From the first line to the last, give the records again exactly.
Start of AVAILABLE RECORDS
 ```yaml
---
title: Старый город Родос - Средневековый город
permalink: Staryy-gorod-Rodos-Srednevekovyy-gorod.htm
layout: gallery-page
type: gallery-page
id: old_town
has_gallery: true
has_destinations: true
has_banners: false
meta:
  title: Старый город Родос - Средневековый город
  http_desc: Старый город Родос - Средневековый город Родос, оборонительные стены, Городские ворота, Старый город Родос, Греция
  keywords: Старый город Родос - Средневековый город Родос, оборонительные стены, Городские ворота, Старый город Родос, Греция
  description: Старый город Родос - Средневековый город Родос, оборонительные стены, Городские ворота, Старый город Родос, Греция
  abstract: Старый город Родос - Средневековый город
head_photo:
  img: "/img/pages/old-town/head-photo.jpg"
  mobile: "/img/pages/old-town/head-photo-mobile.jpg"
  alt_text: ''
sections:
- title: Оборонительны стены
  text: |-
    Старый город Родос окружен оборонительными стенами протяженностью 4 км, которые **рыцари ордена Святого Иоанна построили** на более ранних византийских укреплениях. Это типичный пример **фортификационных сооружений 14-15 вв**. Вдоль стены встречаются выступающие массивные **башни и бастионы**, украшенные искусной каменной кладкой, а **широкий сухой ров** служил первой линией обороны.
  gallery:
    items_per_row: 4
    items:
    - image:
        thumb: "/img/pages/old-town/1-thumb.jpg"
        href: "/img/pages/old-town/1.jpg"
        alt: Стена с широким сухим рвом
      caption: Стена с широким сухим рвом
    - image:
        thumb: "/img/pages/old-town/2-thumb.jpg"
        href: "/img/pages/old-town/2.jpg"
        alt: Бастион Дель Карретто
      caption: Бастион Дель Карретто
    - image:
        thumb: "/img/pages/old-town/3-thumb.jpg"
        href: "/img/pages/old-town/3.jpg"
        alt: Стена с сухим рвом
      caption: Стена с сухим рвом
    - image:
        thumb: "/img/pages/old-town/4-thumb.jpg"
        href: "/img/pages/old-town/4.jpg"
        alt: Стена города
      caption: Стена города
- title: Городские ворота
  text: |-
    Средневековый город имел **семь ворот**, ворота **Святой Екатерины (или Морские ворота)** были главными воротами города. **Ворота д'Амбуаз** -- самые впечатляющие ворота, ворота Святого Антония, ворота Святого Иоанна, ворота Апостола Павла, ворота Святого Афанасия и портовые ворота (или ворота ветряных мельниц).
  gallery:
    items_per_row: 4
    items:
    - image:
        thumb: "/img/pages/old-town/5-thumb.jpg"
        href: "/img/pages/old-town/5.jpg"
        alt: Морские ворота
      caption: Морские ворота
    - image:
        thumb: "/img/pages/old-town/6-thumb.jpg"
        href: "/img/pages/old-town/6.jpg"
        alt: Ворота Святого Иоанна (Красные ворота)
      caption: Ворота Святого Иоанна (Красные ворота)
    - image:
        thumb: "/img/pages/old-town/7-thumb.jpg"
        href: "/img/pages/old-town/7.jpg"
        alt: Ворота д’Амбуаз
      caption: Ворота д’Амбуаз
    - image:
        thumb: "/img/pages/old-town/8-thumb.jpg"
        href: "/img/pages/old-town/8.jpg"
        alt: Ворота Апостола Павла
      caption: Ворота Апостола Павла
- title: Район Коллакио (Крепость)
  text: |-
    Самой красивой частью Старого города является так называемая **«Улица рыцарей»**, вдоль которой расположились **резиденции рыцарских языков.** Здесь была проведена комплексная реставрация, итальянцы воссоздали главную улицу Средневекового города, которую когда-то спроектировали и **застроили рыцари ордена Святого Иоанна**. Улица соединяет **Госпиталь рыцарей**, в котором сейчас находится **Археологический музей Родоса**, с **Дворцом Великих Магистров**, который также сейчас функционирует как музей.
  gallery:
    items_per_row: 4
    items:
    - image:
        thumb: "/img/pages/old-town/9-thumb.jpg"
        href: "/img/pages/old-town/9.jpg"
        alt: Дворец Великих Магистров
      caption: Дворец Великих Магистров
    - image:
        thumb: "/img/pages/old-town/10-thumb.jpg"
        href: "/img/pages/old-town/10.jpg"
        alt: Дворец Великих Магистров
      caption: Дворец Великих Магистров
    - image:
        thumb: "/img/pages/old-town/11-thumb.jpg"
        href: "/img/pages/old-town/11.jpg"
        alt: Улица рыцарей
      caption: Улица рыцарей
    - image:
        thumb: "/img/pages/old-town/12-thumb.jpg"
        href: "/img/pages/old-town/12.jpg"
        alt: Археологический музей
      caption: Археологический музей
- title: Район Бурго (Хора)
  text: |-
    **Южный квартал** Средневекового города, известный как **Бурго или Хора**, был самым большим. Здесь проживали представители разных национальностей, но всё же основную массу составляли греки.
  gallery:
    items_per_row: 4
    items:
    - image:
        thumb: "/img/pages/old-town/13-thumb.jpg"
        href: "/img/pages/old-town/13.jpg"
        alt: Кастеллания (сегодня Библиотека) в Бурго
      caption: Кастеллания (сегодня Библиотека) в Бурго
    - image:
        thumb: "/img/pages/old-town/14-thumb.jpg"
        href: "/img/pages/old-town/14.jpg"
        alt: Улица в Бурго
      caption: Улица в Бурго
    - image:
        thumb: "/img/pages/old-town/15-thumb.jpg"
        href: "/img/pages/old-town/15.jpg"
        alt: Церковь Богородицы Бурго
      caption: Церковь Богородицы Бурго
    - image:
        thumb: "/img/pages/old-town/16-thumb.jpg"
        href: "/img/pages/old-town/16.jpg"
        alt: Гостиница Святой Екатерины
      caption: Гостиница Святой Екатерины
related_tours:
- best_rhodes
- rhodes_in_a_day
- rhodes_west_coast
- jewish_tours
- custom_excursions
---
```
End of AVAILABLE RECORDS
- **YOUR SOLUTION**:
 ```yaml
---
title: Старый город Родос - Средневековый город
permalink: Staryy-gorod-Rodos-Srednevekovyy-gorod.htm
layout: gallery-page
type: gallery-page
id: old_town
has_gallery: true
has_destinations: true
has_banners: false
meta:
  title: Старый город Родос - Средневековый город
  http_desc: Старый город Родос - Средневековый город Родос, оборонительные стены, Городские ворота, Старый город Родос, Греция
  keywords: Старый город Родос - Средневековый город Родос, оборонительные стены, Городские ворота, Старый город Родос, Греция
  description: Старый город Родос - Средневековый город Родос, оборонительные стены, Городские ворота, Старый город Родос, Греция
  abstract: Старый город Родос - Средневековый город
head_photo:
  img: "/img/pages/old-town/head-photo.jpg"
  mobile: "/img/pages/old-town/head-photo-mobile.jpg"
  alt_text: ''
sections:
- title: Оборонительны стены
  text: |-
    Старый город Родос окружен оборонительными стенами протяженностью 4 км, которые **рыцари ордена Святого Иоанна построили** на более ранних византийских укреплениях. Это типичный пример **фортификационных сооружений 14-15 вв**. Вдоль стены встречаются выступающие массивные **башни и бастионы**, украшенные искусной каменной кладкой, а **широкий сухой ров** служил первой линией обороны.
  gallery:
    items_per_row: 4
    items:
    - image:
        thumb: "/img/pages/old-town/1-thumb.jpg"
        href: "/img/pages/old-town/1.jpg"
        alt: Стена с широким сухим рвом
      caption: Стена с широким сухим рвом
    - image:
        thumb: "/img/pages/old-town/2-thumb.jpg"
        href: "/img/pages/old-town/2.jpg"
        alt: Бастион Дель Карретто
      caption: Бастион Дель Карретто
    - image:
        thumb: "/img/pages/old-town/3-thumb.jpg"
        href: "/img/pages/old-town/3.jpg"
        alt: Стена с сухим рвом
      caption: Стена с сухим рвом
    - image:
        thumb: "/img/pages/old-town/4-thumb.jpg"
        href: "/img/pages/old-town/4.jpg"
        alt: Стена города
      caption: Стена города
- title: Городские ворота
  text: |-
    Средневековый город имел **семь ворот**, ворота **Святой Екатерины (или Морские ворота)** были главными воротами города. **Ворота д'Амбуаз** -- самые впечатляющие ворота, ворота Святого Антония, ворота Святого Иоанна, ворота Апостола Павла, ворота Святого Афанасия и портовые ворота (или ворота ветряных мельниц).
  gallery:
    items_per_row: 4
    items:
    - image:
        thumb: "/img/pages/old-town/5-thumb.jpg"
        href: "/img/pages/old-town/5.jpg"
        alt: Морские ворота
      caption: Морские ворота
    - image:
        thumb: "/img/pages/old-town/6-thumb.jpg"
        href: "/img/pages/old-town/6.jpg"
        alt: Ворота Святого Иоанна (Красные ворота)
      caption: Ворота Святого Иоанна (Красные ворота)
    - image:
        thumb: "/img/pages/old-town/7-thumb.jpg"
        href: "/img/pages/old-town/7.jpg"
        alt: Ворота д’Амбуаз
      caption: Ворота д’Амбуаз
    - image:
        thumb: "/img/pages/old-town/8-thumb.jpg"
        href: "/img/pages/old-town/8.jpg"
        alt: Ворота Апостола Павла
      caption: Ворота Апостола Павла
- title: Район Коллакио (Крепость)
  text: |-
    Самой красивой частью Старого города является так называемая **«Улица рыцарей»**, вдоль которой расположились **резиденции рыцарских языков.** Здесь была проведена комплексная реставрация, итальянцы воссоздали главную улицу Средневекового города, которую когда-то спроектировали и **застроили рыцари ордена Святого Иоанна**. Улица соединяет **Госпиталь рыцарей**, в котором сейчас находится **Археологический музей Родоса**, с **Дворцом Великих Магистров**, который также сейчас функционирует как музей.
  gallery:
    items_per_row: 4
    items:
    - image:
        thumb: "/img/pages/old-town/9-thumb.jpg"
        href: "/img/pages/old-town/9.jpg"
        alt: Дворец Великих Магистров
      caption: Дворец Великих Магистров
    - image:
        thumb: "/img/pages/old-town/10-thumb.jpg"
        href: "/img/pages/old-town/10.jpg"
        alt: Дворец Великих Магистров
      caption: Дворец Великих Магистров
    - image:
        thumb: "/img/pages/old-town/11-thumb.jpg"
        href: "/img/pages/old-town/11.jpg"
        alt: Улица рыцарей
      caption: Улица рыцарей
    - image:
        thumb: "/img/pages/old-town/12-thumb.jpg"
        href: "/img/pages/old-town/12.jpg"
        alt: Археологический музей
      caption: Археологический музей
- title: Район Бурго (Хора)
  text: |-
    **Южный квартал** Средневекового города, известный как **Бурго или Хора**, был самым большим. Здесь проживали представители разных национальностей, но всё же основную массу составляли греки.
  gallery:
    items_per_row: 4
    items:
    - image:
        thumb: "/img/pages/old-town/13-thumb.jpg"
        href: "/img/pages/old-town/13.jpg"
        alt: Кастеллания (сегодня Библиотека) в Бурго
      caption: Кастеллания (сегодня Библиотека) в Бурго
    - image:
        thumb: "/img/pages/old-town/14-thumb.jpg"
        href: "/img/pages/old-town/14.jpg"
        alt: Улица в Бурго
      caption: Улица в Бурго
    - image:
        thumb: "/img/pages/old-town/15-thumb.jpg"
        href: "/img/pages/old-town/15.jpg"
        alt: Церковь Богородицы Бурго
      caption: Церковь Богородицы Бурго
    - image:
        thumb: "/img/pages/old-town/16-thumb.jpg"
        href: "/img/pages/old-town/16.jpg"
        alt: Гостиница Святой Екатерины
      caption: Гостиница Святой Екатерины
related_tours:
- best_rhodes
- rhodes_in_a_day
- rhodes_west_coast
- jewish_tours
- custom_excursions
---
```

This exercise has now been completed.